Jusqu’à la lie

par C’est Nabum
mardi 9 avril 2024

 

Un écrit assez vain.

 

François premier quoique né à Cognac a eu la main lourde quand le 30 août 1536, il se lance dans une lutte surprenante quoique sans nul doute justifiée, contre la culture de l'enivrement enracinée dans le royaume. Il est vrai que boire de l'eau n'est pas une sinécure à moins d'aller la quérir à une source miraculeuse. Les conditions d'hygiène de l'époque transforment bien des puits en nids à bactéries et autres miasmes tandis que femmes enfants et vieillards marient le vin au puits pour limiter les risques.

Alors le cognaçais n'y va pas par le dos de la cuillère dans un édit qui restera en travers de la gorge de bien des ivrognes invétérés tout autant que de tous les acteurs de la filière viticole. Le sang du Christ n'a donc plus bonne presse et le roi entend mettre au pain sec les buveurs pris la main dans le tonneau. Hélas, comment contrôler la chose sans la création de l'alcootest qui arrivera bien des siècles plus tard.

Ce sera donc au jugé que le fautif sera saisi et mis à la cave ou au placard. Son ivresse devra être manifeste, sa démarche chaloupée, ses propos vindicatifs, son comportement exubérant et son haleine chargée. Des stages de formation sont même organisés pour que les commissaires examinateurs et les sergents de ville puissent identifier sans problème un individu enfreignant l'édit en question. Le délit de faciès étant ici mis en exergue.

Le plus délicat sans doute pour eux est de ne pas tomber eux-mêmes sous le coup de ladite loi en faisant preuve de modération durant leur temps de service. La tâche leur est d'ailleurs facilitée grandement par l'interdiction faite aux cabaretiers de donner du vin et autres boissons de nature à troubler l'esprit aux résidents de la cité. Seuls les voyageurs peuvent consommer sur place tandis que pour les gens du coin, s'ils veulent être ronds, ils doivent acheter des boissons à emporter, uniquement dans les tavernes.

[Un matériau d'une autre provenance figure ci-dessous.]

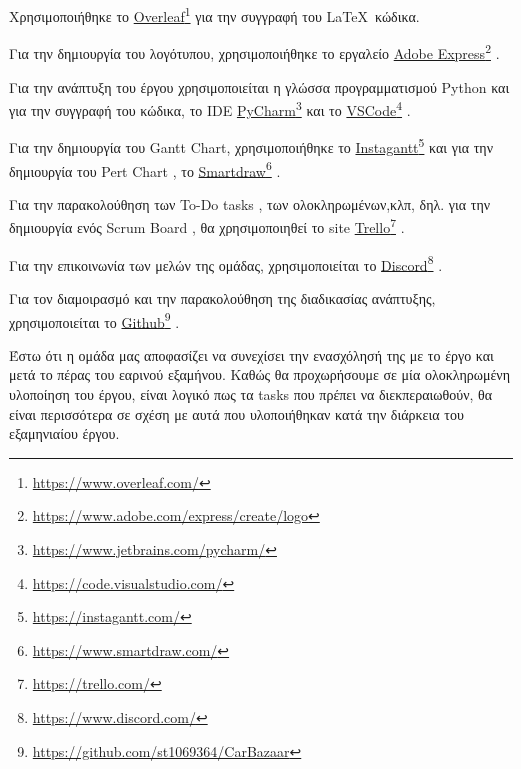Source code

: \documentclass{../ol-softwaremanual}
\newcommand{\doclink}[2]{\href{#1}{#2}\footnote{\url{#1}}}
\begin{document}
	
	\vspace{20pt}
	
	
	\vspace{20pt}
	\flushleft
	Χρησιμοποιήθηκε το \en \doclink{https://www.overleaf.com/}{Overleaf} \gr για την συγγραφή του \LaTeX\ κώδικα. \break
	
	Για την δημιουργία του λογότυπου, χρησιμοποιήθηκε το εργαλείο \en \doclink{https://www.adobe.com/express/create/logo}{Adobe Express} . \gr \break
	
	Για την ανάπτυξη του έργου χρησιμοποιείται η γλώσσα προγραμματισμού \en Python \gr και για την συγγραφή του κώδικα, το \en IDE \doclink{https://www.jetbrains.com/pycharm/}{PyCharm} \gr και το \en \doclink{https://code.visualstudio.com/}{VSCode} \gr .         \\ \break
	
	Για την δημιουργία του \en Gantt Chart, \gr χρησιμοποιήθηκε το \en \doclink{https://instagantt.com/}{Instagantt} \gr και για την δημιουργία του \en Pert Chart \gr, το \en \doclink{https://www.smartdraw.com/}{Smartdraw} \gr. \break 
	
	Για την παρακολούθηση των \en To-Do tasks \gr, των ολοκληρωμένων,κλπ, δηλ. για την δημιουργία ενός \en Scrum Board \gr, θα χρησιμοποιηθεί το \en site \doclink{https://trello.com/}{Trello} \gr. \break 
	
	Για την επικοινωνία των μελών της ομάδας, χρησιμοποιείται το \en \doclink{ https://www.discord.com/}{Discord} \gr . \linebreak 
	
	
	Για τον διαμοιρασμό και την παρακολούθηση της διαδικασίας ανάπτυξης, χρησιμοποιείται το \en \doclink{https://github.com/st1069364/CarBazaar}{Github} \gr.
	
	
	
	\newpage
	
	\flushleft
	
	\vspace{20pt}
	
	Έστω ότι η ομάδα μας αποφασίζει να συνεχίσει την ενασχόλησή της με το έργο και μετά το πέρας του εαρινού εξαμήνου. Καθώς θα προχωρήσουμε σε μία ολοκληρωμένη υλοποίηση του έργου, είναι λογικό πως τα \en tasks \gr που πρέπει να διεκπεραιωθούν, θα είναι περισσότερα σε σχέση με αυτά που υλοποιήθηκαν κατά την διάρκεια του εξαμηνιαίου έργου.
	
	\vspace{20pt}
	
\end{document}
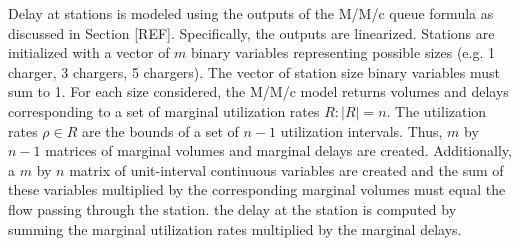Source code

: \documentclass[12pt]{article}
\begin{document}
Delay at stations is modeled using the outputs of the M/M/c queue formula as discussed in Section [REF]. Specifically, the outputs are linearized. Stations are initialized with a vector of $m$ binary variables representing possible sizes (e.g. 1 charger, 3 chargers, 5 chargers). The vector of station size binary variables must sum to 1. For each size considered, the M/M/c model returns volumes and delays corresponding to a set of marginal utilization rates $R: |R| = n$. The utilization rates $\rho \in R$ are the bounds of a set of $n - 1$ utilization intervals. Thus, $m$ by $n - 1$ matrices of marginal volumes and marginal delays are created. Additionally, a $m$ by $n$ matrix of unit-interval continuous variables are created and the sum of these variables multiplied by the corresponding marginal volumes must equal the flow passing through the station. the delay at the station is computed by summing the marginal utilization rates multiplied by the marginal delays.
\end{document}
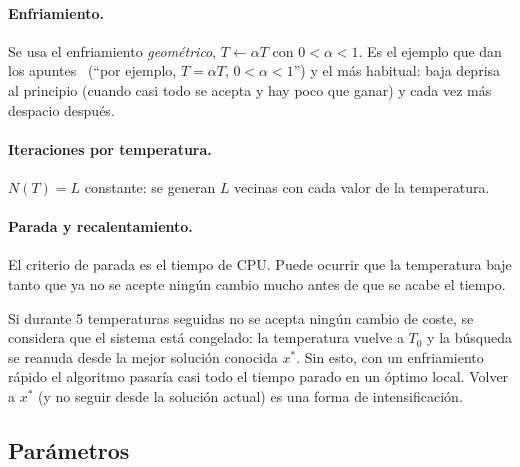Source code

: 
\paragraph{Enfriamiento.} Se usa el enfriamiento \emph{geométrico}, $T\leftarrow\alpha T$ con
$0<\alpha<1$. Es el ejemplo que dan los apuntes~\cite{yanez} (``por ejemplo, $T=\alpha T$,
$0<\alpha<1$'') y el más habitual: baja deprisa al principio (cuando casi todo se acepta y
hay poco que ganar) y cada vez más despacio después.

\paragraph{Iteraciones por temperatura.} $N(T)=L$ constante: se generan $L$ vecinas con cada
valor de la temperatura.

\paragraph{Parada y recalentamiento.} El criterio de parada es el tiempo de CPU. Puede
ocurrir que la temperatura baje tanto que ya no se acepte ningún cambio mucho antes de que se
acabe el tiempo.

\begin{decision}
Si durante 5 temperaturas seguidas no se acepta ningún cambio de coste, se considera que el
sistema está congelado: la temperatura vuelve a $T_0$ y la búsqueda se reanuda desde la mejor
solución conocida $x^\ast$. Sin esto, con un enfriamiento rápido el algoritmo pasaría casi
todo el tiempo parado en un óptimo local. Volver a $x^\ast$ (y no seguir desde la solución
actual) es una forma de intensificación.
\end{decision}

\subsection{Parámetros}

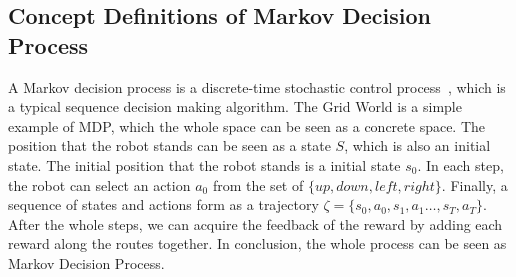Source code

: \documentclass[11pt]{article}
\begin{document}


\subsection{Concept Definitions of Markov Decision Process}
A Markov decision process is a discrete-time stochastic control process~\cite{puterman1990markov}, which is a typical sequence decision making algorithm.
%
The Grid World is a simple example of MDP, which the whole space can be seen as a concrete space. The position that the robot stands can be seen as a state $S$, which is also an initial state. The initial position that the robot stands is a initial state $s_0$. In each step, the robot can select an action $a_0$ from the set of $\{up, down, left, right\}$. Finally, a sequence of states and actions form as a trajectory $\zeta = \{ s_0, a_0, s_1, a_1 \dots, s_T, a_T \}$. After the whole steps, we can acquire the feedback of the reward by adding each reward along the routes together. In conclusion, the whole process can be seen as Markov Decision Process.
\end{document}
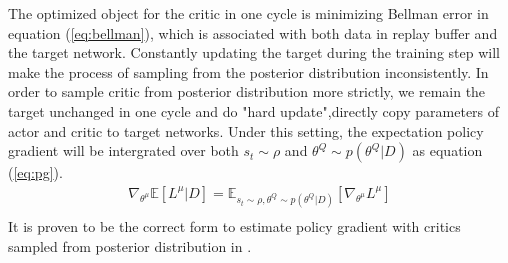 The optimized object for the critic in one cycle is minimizing Bellman error in equation (\ref{eq:bellman}), which is associated with both data in replay buffer and the target network. Constantly updating the target during the training step will make the process of sampling from the posterior distribution inconsistently. In order to sample critic from posterior distribution more strictly, we remain the target unchanged in one cycle and do "hard update",directly copy parameters of actor and critic to target networks. Under this setting, the expectation policy gradient will be intergrated over both $s_t\sim\rho$ and $\theta^Q\sim p(\theta^Q|D)$ as equation (\ref{eq:pg}). 
\begin{equation}
   \label{eq:pg} 
   \begin{aligned}
   \nabla_{\theta^\mu}\mathbb{E}[L^\mu|D] = \mathbb{E}_{s_t\sim\rho,\theta^Q\sim p(\theta^Q|D)}[\nabla_{\theta^\mu}L^\mu]\\
   \end{aligned}
\end{equation}
It is proven to be the correct form to estimate policy gradient with critics sampled from posterior distribution in \cite{henderson2017bayes}.
   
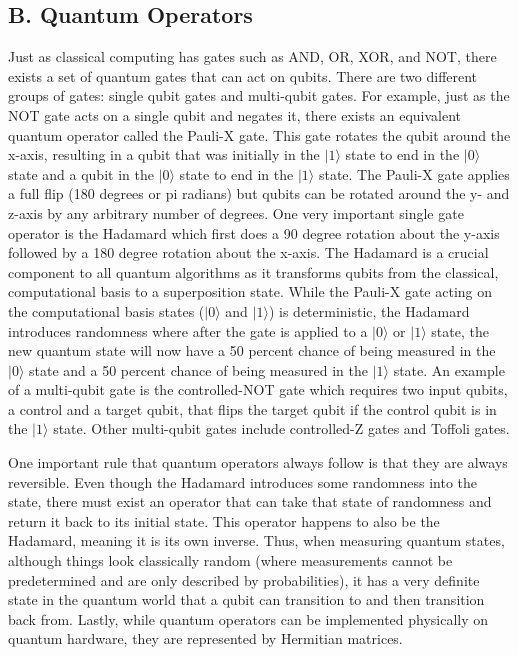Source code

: \documentclass[
	a4paper, %
	10pt, %
	unnumberedsections, %
	twoside, %
]{LTJournalArticle}
\newcommand{\ket}[1]{\lvert#1\rangle} %
\begin{document}
\subsection{B. Quantum Operators}
Just as classical computing has gates such as AND, OR, XOR, and NOT, there exists a set of quantum gates that can act on qubits. There are two different groups of gates: single 
qubit gates and multi-qubit gates. For example, just as the NOT gate acts on a single qubit and negates it, there exists an equivalent quantum operator called the Pauli-X gate. 
This gate rotates the qubit around the x-axis, resulting in a qubit that was initially in the $\ket{1}$ state to end in the $\ket{0}$ state and a qubit in the $\ket{0}$ state 
to end in the $\ket{1}$ state. The Pauli-X gate applies a full flip (180 degrees or pi radians) but qubits can be rotated around the y- and z-axis by any arbitrary number of degrees. 
One very important single gate operator is the Hadamard which first does a 90 degree rotation about the y-axis followed by a 180 degree rotation about the x-axis. The Hadamard is 
a crucial component to all quantum algorithms as it transforms qubits from the classical, computational basis to a superposition state. While the Pauli-X gate acting on the 
computational basis states ($\ket{0}$ and $\ket{1}$) is deterministic, the Hadamard introduces randomness where after the gate is applied to a $\ket{0}$ or $\ket{1}$ state, the new 
quantum state will now have a 50 percent chance of being measured in the $\ket{0}$ state and a 50 percent chance of being measured in the $\ket{1}$ state. An example of a 
multi-qubit gate is the controlled-NOT gate which requires two input qubits, a control and a target qubit, that flips the target qubit if the control qubit is in the $\ket{1}$ state. 
Other multi-qubit gates include controlled-Z gates and Toffoli gates.

One important rule that quantum operators always follow is that they are always reversible. Even though the Hadamard introduces some randomness into the state, there must exist an 
operator that can take that state of randomness and return it back to its initial state. This operator happens to also be the Hadamard, meaning it is its own inverse. Thus, when 
measuring quantum states, although things look classically random (where measurements cannot be predetermined and are only described by probabilities), it has a very definite state 
in the quantum world that a qubit can transition to and then transition back from. Lastly, while quantum operators can be implemented physically on quantum hardware, they are 
represented by Hermitian matrices.
\end{document}
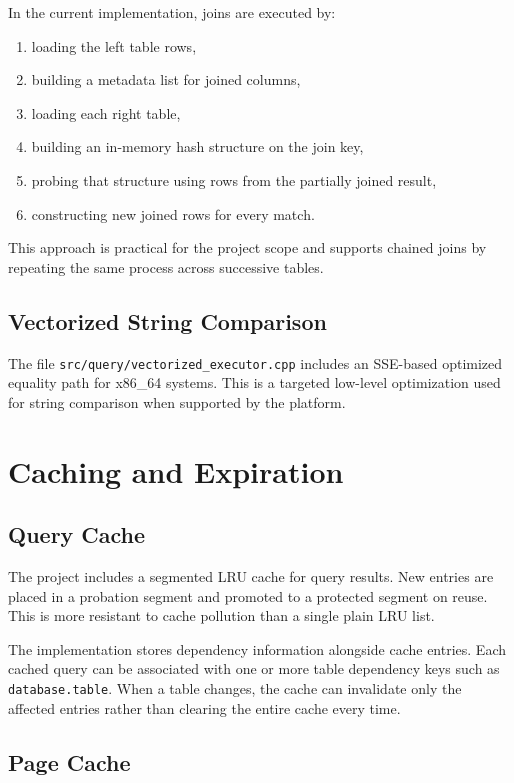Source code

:\documentclass[12pt,a4paper]{article}
\begin{document}
In the current implementation, joins are executed by:

\begin{enumerate}[leftmargin=1.8em]
  \item loading the left table rows,
  \item building a metadata list for joined columns,
  \item loading each right table,
  \item building an in-memory hash structure on the join key,
  \item probing that structure using rows from the partially joined result,
  \item constructing new joined rows for every match.
\end{enumerate}

This approach is practical for the project scope and supports chained joins by
repeating the same process across successive tables.

\subsection{Vectorized String Comparison}

The file \texttt{src/query/vectorized\_executor.cpp} includes an SSE-based
optimized equality path for x86\_64 systems. This is a targeted low-level
optimization used for string comparison when supported by the platform.

\section{Caching and Expiration}

\subsection{Query Cache}

The project includes a segmented LRU cache for query results. New entries are
placed in a probation segment and promoted to a protected segment on reuse.
This is more resistant to cache pollution than a single plain LRU list.

The implementation stores dependency information alongside cache entries. Each
cached query can be associated with one or more table dependency keys such as
\texttt{database.table}. When a table changes, the cache can invalidate only
the affected entries rather than clearing the entire cache every time.

\subsection{Page Cache}
\end{document}
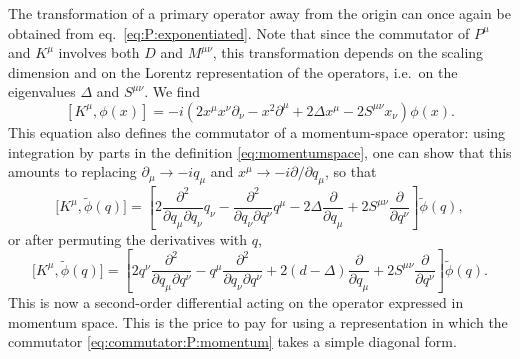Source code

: \documentclass[a4paper,12pt]{article}
\numberwithin{equation}{section}
\begin{document}
The transformation of a primary operator away from the origin can once again be obtained from eq.~\eqref{eq:P:exponentiated}. Note that since the commutator of $P^\mu$ and $K^\mu$ involves both $D$ and $M^{\mu\nu}$, this transformation depends on the scaling dimension and on the Lorentz representation of the operators, i.e.~on the eigenvalues $\Delta$ and $S^{\mu\nu}$. We find
\begin{equation}
	\left[ K^\mu, \phi(x) \right]
	= -i \left( 2 x^\mu x^\nu \partial_\nu - x^2 \partial^\mu 
	+ 2 \Delta x^\mu - 2 S^{\mu\nu} x_\nu \right) \phi(x).
	\label{eq:commutator:K}
\end{equation}
This equation also defines the commutator of a momentum-space operator: using integration by parts in the definition \eqref{eq:momentumspace}, one can show that this amounts to replacing $\partial_\mu \to -i q_\mu$ and $x^\mu \to -i \partial/ \partial q_\mu$,
so that
\begin{equation}
	\big[ K^\mu, \widetilde{\phi}(q) \big]
	= \left[ 2 \frac{\partial^2}{\partial q_\mu \partial q_\nu} q_\nu
	- \frac{\partial^2}{\partial q_\nu \partial q^\nu} q^\mu
	- 2 \Delta \frac{\partial}{\partial q_\mu}
	+ 2 S^{\mu\nu} \frac{\partial}{\partial q^\nu} \right]
	\widetilde{\phi}(q),
\end{equation}
or after permuting the derivatives with $q$,
\begin{equation}
	\big[ K^\mu, \widetilde{\phi}(q) \big]
	= \left[ 2 q^\nu \frac{\partial^2}{\partial q_\mu \partial q^\nu} 
	- q^\mu \frac{\partial^2}{\partial q_\nu \partial q^\nu}
	+ 2 (d - \Delta) \frac{\partial}{\partial q_\mu}
	+ 2 S^{\mu\nu} \frac{\partial}{\partial q^\nu} \right]
	\widetilde{\phi}(q).
\end{equation}
This is now a second-order differential acting on the operator expressed in momentum space. This is the price to pay for using a representation in which the commutator \eqref{eq:commutator:P:momentum} takes a simple diagonal form.
\end{document}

Si ce vin qui circule n'est pas assujetti au congé que nous connaissons à notre époque, il est néanmoins une belle source de revenus pour le trésor public avec les Aydes, taxes qui n'y vont pas avec le dos de chopine. Mais revenons à nos poivrots, contributeurs zélés des dépenses publiques qui n'ont trouvé leur équivalent aujourd'hui que chez les fumeurs qui se fournissent encore dans les bureaux de tabac.

L'enivrement est principalement le fait de l'oisiveté dominicale en dehors des heures consacrées à la messe où dois-je vous le rappeler, seul l'officiant se rince avec modération certes mais un manque notable du sens du partage. C'est donc après le repas du midi et jusqu'à fort tard dans la nuit, que l'on se distraie en buvant plus que de raison et ceci surtout chez les hommes de vingt à trente-cinq ans.

Quels sont donc les risques qu'ils encourent s'ils sont jugés à leur comportement éthylique ? Le fameux édit imbuvable dont je ne cesse de vous chauffer les oreilles sans vous le mettre en bouche, va très bientôt vous éclairer. Je vais donc vous le servir dans son jus orthographique et tel que j'ai pu le trouver, non sans l'avoir chambré préalablement pour mieux vous mettre en appétence. Prenez bien garde cependant, avant d'en prendre connaissance, de vous assurer que nul législateur contemporain ne traîne dans les parages. Il pourrait bien lui prendre l'envie de se faire remarquer en singeant ce bon Prince.

 

 

 

Édit du 30 août 1536 de François Ier

 

« Pour obvier aux oisivetez, blasphèmes, homicides et autres inconvéniens et dommages qui arrivent d’ébriété : est ordonné, que quiconque sera trouvé yvre, soit incontinent constitué et détenu prisonnier au pain et à l'eau pour la première fois : et si secondement il est reprins, sera outre ce que devant, battu de verges ou de fouët par la prison : et la tierce fois sera fustigé publiquement ; et s’il est incorrigible, sera puni d’amputation d’aureille, et d’infamie et banissement de sa personne : et si est par exprez commandé aux juges, chacun en son territoire et distroict d’y regarder diligemment. Et s’il advient que par ébriété ou chaleur de vin lesdits yvrognes commettent aucuns mauvais cas, ne leur sera pour ceste occasion pardonné, mais seront punis de la peine deue audit delict : et davantage pour ladite ébriété à l’arbitrage du juge. »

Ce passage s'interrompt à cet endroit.